View Full Version : Research and Experimentation
I see in some other postings that we are looking at some experimental bourbons from BT in the near future, and we've recently seen a few wheat whiskeys enter the market - so I was wondering - how much research/experimentation do the major distilleries do with their product? I don't mean market research, but rather tinkering with the fermentation/distillation/aging to produce new and interesting whiskey? I realize that with several years of aging the turnaround time is pretty long until a new product is ready to distribute, and the specialty market may not have enough volume to provide much financial incentive for new product development - but it seems likely that a certain amount of experimentation is ongoing.
I thought I read something mentioning this lately but I don't remember if it was answered.

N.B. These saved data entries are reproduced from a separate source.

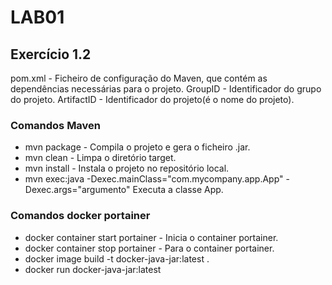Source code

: # LAB01

## Exercício 1.2

pom.xml - Ficheiro de configuração do Maven, que contém as dependências necessárias para o projeto.
GroupID - Identificador do grupo do projeto.
ArtifactID - Identificador do projeto(é o nome do projeto).

### Comandos Maven

- mvn package - Compila o projeto e gera o ficheiro .jar.
- mvn clean - Limpa o diretório target.
- mvn install - Instala o projeto no repositório local.
- mvn exec:java -Dexec.mainClass="com.mycompany.app.App" -Dexec.args="argumento" Executa a classe App.

### Comandos docker portainer

- docker container start portainer - Inicia o container portainer.
- docker container stop portainer - Para o container portainer.
- docker image build -t docker-java-jar:latest .
- docker run docker-java-jar:latest 




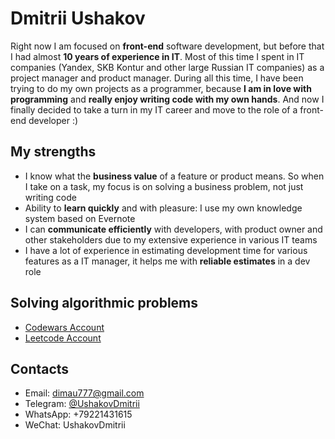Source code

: <h1>Dmitrii Ushakov</h1>

Right now I am focused on **front-end** software development, but before that I had almost **10 years of experience in IT**. Most of this time I spent in IT companies (Yandex, SKB Kontur and other large Russian IT companies) as a project manager and product manager. During all this time, I have been trying to do my own projects as a programmer, because **I am in love with programming** and **really enjoy writing code with my own hands**. And now I finally decided to take a turn in my IT career and move to the role of a front-end developer :)

<h2>My strengths</h2>
<ul>
  <li>I know what the <b>business value</b> of a feature or product means. So when I take on a task, my focus is on solving a business problem, not just writing code</li>
  <li>Ability to <b>learn quickly</b> and with pleasure: I use my own knowledge system based on Evernote</li>
  <li>I can <b>communicate efficiently</b> with developers, with product owner and other stakeholders due to my extensive experience in various IT teams</li>
  <li>I have a lot of experience in estimating development time for various features as a IT manager, it helps me with <b>reliable estimates</b> in a dev role</li>
</ul>

<h2>Solving algorithmic problems</h2>
<ul>
  <li><a href="https://www.codewars.com/users/dimau" target="_blank">Codewars Account</a></li>
  <li><a href="https://leetcode.com/dimau777/" target="_blank">Leetcode Account</a></li>
</ul>

<h2>Contacts</h2>
<ul>
  <li>Email: <a href="mailto:dimau777@gmail.com" target="_blank">dimau777@gmail.com</a></li>
  <li>Telegram: <a href="https://t.me/UshakovDmitrii" target="_blank">@UshakovDmitrii</a></li>
  <li>WhatsApp: +79221431615</li>
  <li>WeChat: UshakovDmitrii</li>
</ul>
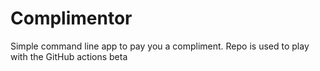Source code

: # Complimentor
Simple command line app to pay you a compliment. Repo is used to play with the GitHub actions beta
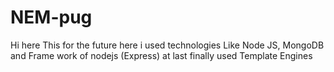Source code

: # NEM-pug
Hi here This for the future here i used technologies Like Node JS, MongoDB and Frame work of nodejs (Express) at last finally used Template Engines
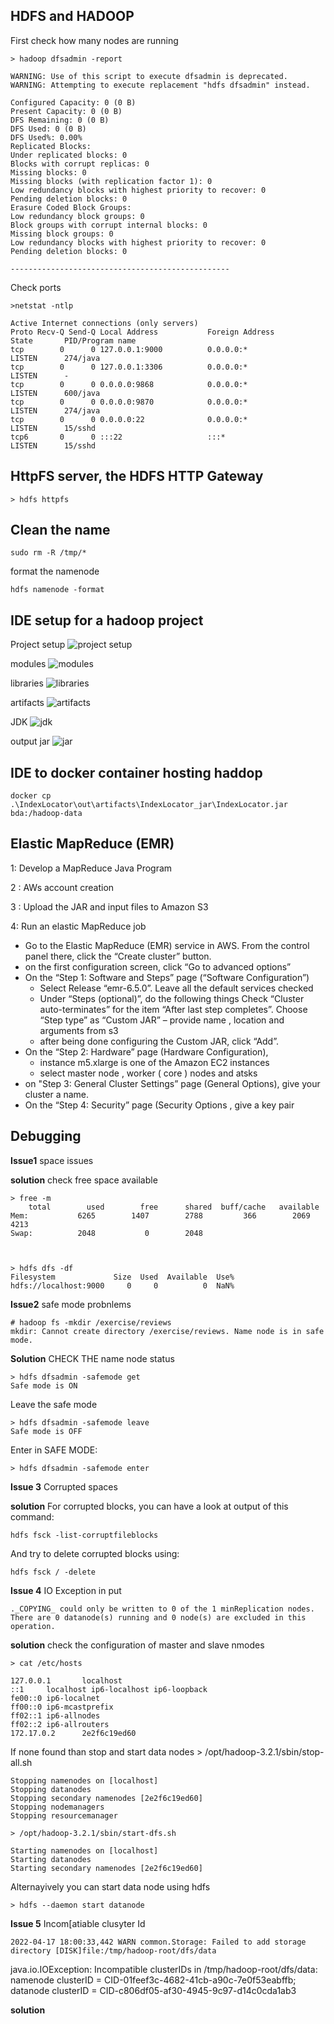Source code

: ## HDFS and HADOOP

First check how many nodes are running 

    > hadoop dfsadmin -report
    
    WARNING: Use of this script to execute dfsadmin is deprecated.
    WARNING: Attempting to execute replacement "hdfs dfsadmin" instead.
    
    Configured Capacity: 0 (0 B)
    Present Capacity: 0 (0 B)
    DFS Remaining: 0 (0 B)
    DFS Used: 0 (0 B)
    DFS Used%: 0.00%
    Replicated Blocks:
    Under replicated blocks: 0
    Blocks with corrupt replicas: 0
    Missing blocks: 0
    Missing blocks (with replication factor 1): 0
    Low redundancy blocks with highest priority to recover: 0
    Pending deletion blocks: 0
    Erasure Coded Block Groups:
    Low redundancy block groups: 0
    Block groups with corrupt internal blocks: 0
    Missing block groups: 0
    Low redundancy blocks with highest priority to recover: 0
    Pending deletion blocks: 0
    
    ------------------------------------------------- 

Check ports 

    >netstat -ntlp

    Active Internet connections (only servers)
    Proto Recv-Q Send-Q Local Address           Foreign Address         State       PID/Program name
    tcp        0      0 127.0.0.1:9000          0.0.0.0:*               LISTEN      274/java
    tcp        0      0 127.0.0.1:3306          0.0.0.0:*               LISTEN      -
    tcp        0      0 0.0.0.0:9868            0.0.0.0:*               LISTEN      600/java
    tcp        0      0 0.0.0.0:9870            0.0.0.0:*               LISTEN      274/java
    tcp        0      0 0.0.0.0:22              0.0.0.0:*               LISTEN      15/sshd
    tcp6       0      0 :::22                   :::*                    LISTEN      15/sshd


##  HttpFS server, the HDFS HTTP Gateway 

	> hdfs httpfs


## Clean the name 

	sudo rm -R /tmp/*

format the namenode

	hdfs namenode -format


## IDE setup for a hadoop project 

Project setup
![project setup](screenshots/project_ss.png)

modules 
![modules](screenshots/modules_ss.png)

libraries 
![libraries](screenshots/libraries_import_ss.png)

artifacts 
![artifacts](screenshots/jdk.png)

JDK 
![jdk](screenshots/artifact_jar_main_ss.png)

output jar 
![jar](screenshots/out_jar_ss.png)

## IDE to docker container hosting haddop 

 	docker cp .\IndexLocator\out\artifacts\IndexLocator_jar\IndexLocator.jar bda:/hadoop-data

## Elastic MapReduce (EMR)

 1: Develop a MapReduce Java Program

 2 : AWs account creation 

 3 : Upload the JAR and input files to Amazon S3

 4: Run an elastic MapReduce job

- Go to the Elastic MapReduce (EMR) service in AWS. From the control panel there, click the “Create cluster” button.
- on the first configuration screen, click “Go to advanced options”
- On the “Step 1: Software and Steps” page (“Software Configuration”)
	- Select Release “emr-6.5.0”. Leave all the default services checked
	- Under “Steps (optional)”, do the following things
		Check “Cluster auto-terminates” for the item “After last step completes”.
		Choose “Step type” as “Custom JAR” – provide name , location and arguments from s3
	- after being done configuring the Custom JAR, click “Add”.
- On the “Step 2: Hardware” page (Hardware Configuration),
	- instance m5.xlarge is one of the Amazon EC2 instances
	- select master node , worker ( core ) nodes and atsks 
- on "Step 3: General Cluster Settings” page (General Options), give your cluster a name.
- On the “Step 4: Security” page (Security Options , give a key pair


## Debugging

**Issue1** space issues 

**solution** check free space available

 	> free -m
        total        used        free      shared  buff/cache   available
	Mem:           6265        1407        2788         366        2069        4213
	Swap:          2048           0        2048



	> hdfs dfs -df
	Filesystem             Size  Used  Available  Use%
	hdfs://localhost:9000     0     0          0  NaN%

**Issue2** safe mode probnlems 

	# hadoop fs -mkdir /exercise/reviews
	mkdir: Cannot create directory /exercise/reviews. Name node is in safe mode.

**Solution** CHECK THE name node status

	> hdfs dfsadmin -safemode get
	Safe mode is ON

Leave the safe mode 

	> hdfs dfsadmin -safemode leave
	Safe mode is OFF

Enter in SAFE MODE:

	> hdfs dfsadmin -safemode enter

**Issue 3** Corrupted spaces 

**solution** For corrupted blocks, you can have a look at output of this command:

	hdfs fsck -list-corruptfileblocks

And try to delete corrupted blocks using:

	hdfs fsck / -delete

**Issue 4** IO Exception in put 

	._COPYING_ could only be written to 0 of the 1 minReplication nodes. There are 0 datanode(s) running and 0 node(s) are excluded in this operation.

**solution** check the configuration of master and slave nmodes 

	> cat /etc/hosts

	127.0.0.1       localhost
	::1     localhost ip6-localhost ip6-loopback
	fe00::0 ip6-localnet
	ff00::0 ip6-mcastprefix
	ff02::1 ip6-allnodes
	ff02::2 ip6-allrouters
	172.17.0.2      2e2f6c19ed60

If none found than stop and start data nodes
	> /opt/hadoop-3.2.1/sbin/stop-all.sh

	Stopping namenodes on [localhost]
	Stopping datanodes
	Stopping secondary namenodes [2e2f6c19ed60]
	Stopping nodemanagers
	Stopping resourcemanager

	> /opt/hadoop-3.2.1/sbin/start-dfs.sh

	Starting namenodes on [localhost]
	Starting datanodes
	Starting secondary namenodes [2e2f6c19ed60]

Alternayively you can start data node using hdfs 

	> hdfs --daemon start datanode 

**Issue 5** Incom[atiable clusyter Id 

	2022-04-17 18:00:33,442 WARN common.Storage: Failed to add storage directory [DISK]file:/tmp/hadoop-root/dfs/data
java.io.IOException: Incompatible clusterIDs in /tmp/hadoop-root/dfs/data: namenode clusterID = CID-01feef3c-4682-41cb-a90c-7e0f53eabffb; datanode clusterID = CID-c806df05-af30-4945-9c97-d14c0cda1ab3

**solution**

Has there ever been a barrel proof straight rye? I'm not talking about Old Potrero as even though it is technically a straight rye it's a single malt and doesn't really taste like a straight rye.
If there hasn't I think a fifth installment of the Antique Collection is warranted.
Ken Weber, are you listening?
Are you sure you'd want a barrel strength rye? To me rye is so much stronger in taste and spice than bourbon that to try to drink it straight from the barrel would put my taste buds on sensory overload and ruin the experience. It might be desired by a discerning few but I doubt BT would see the product as having sales potential greater than the cost for bringing it to the public. Of course I have been wrong before. Once.
I tasted the Sazerac 18 straight from the barrel (purely for research purposes) and found the flavor soooo overwhelming I could not even begin to describe it. As a matter of fact, I still don't know if I liked it or not. While I am not a big fan of whiskey that old, the taste was just too intense to truly enjoy.
I think we all need to conduct that experiment on barrel strength Saz.
How can that be accomplished?
any idea on what the barrel proof was?
Yeah it could have ben really high. Think about it, it was entered into the barrel at the same proof as Stagg is and is about 3 yrs older. You could be looking at a 145 proof sample.
Besides right now BT seems to be a bit short on rye the Saz release was the smallest bottling of the Antique Collection this year and the Jr was also released in a small amount. Think how much less there would have been if it didn't get cut to proof. While I'd like to have a 100 or higher proof version of Saz I'd much rather be able to get my hands on some at 90proof than be outta luck at a higher proof.
This is my idea so I'm in. I'll see Mr. Weber on Monday for my private tasting. I'll let you know how it goes!
Saz 18YO ran between 129.8 and 135.6 for the barrels that were tasted for approvals this year. I personally love the Saz 18YO at Barrel strength however for approval testing we cut the samples to ~40`proof.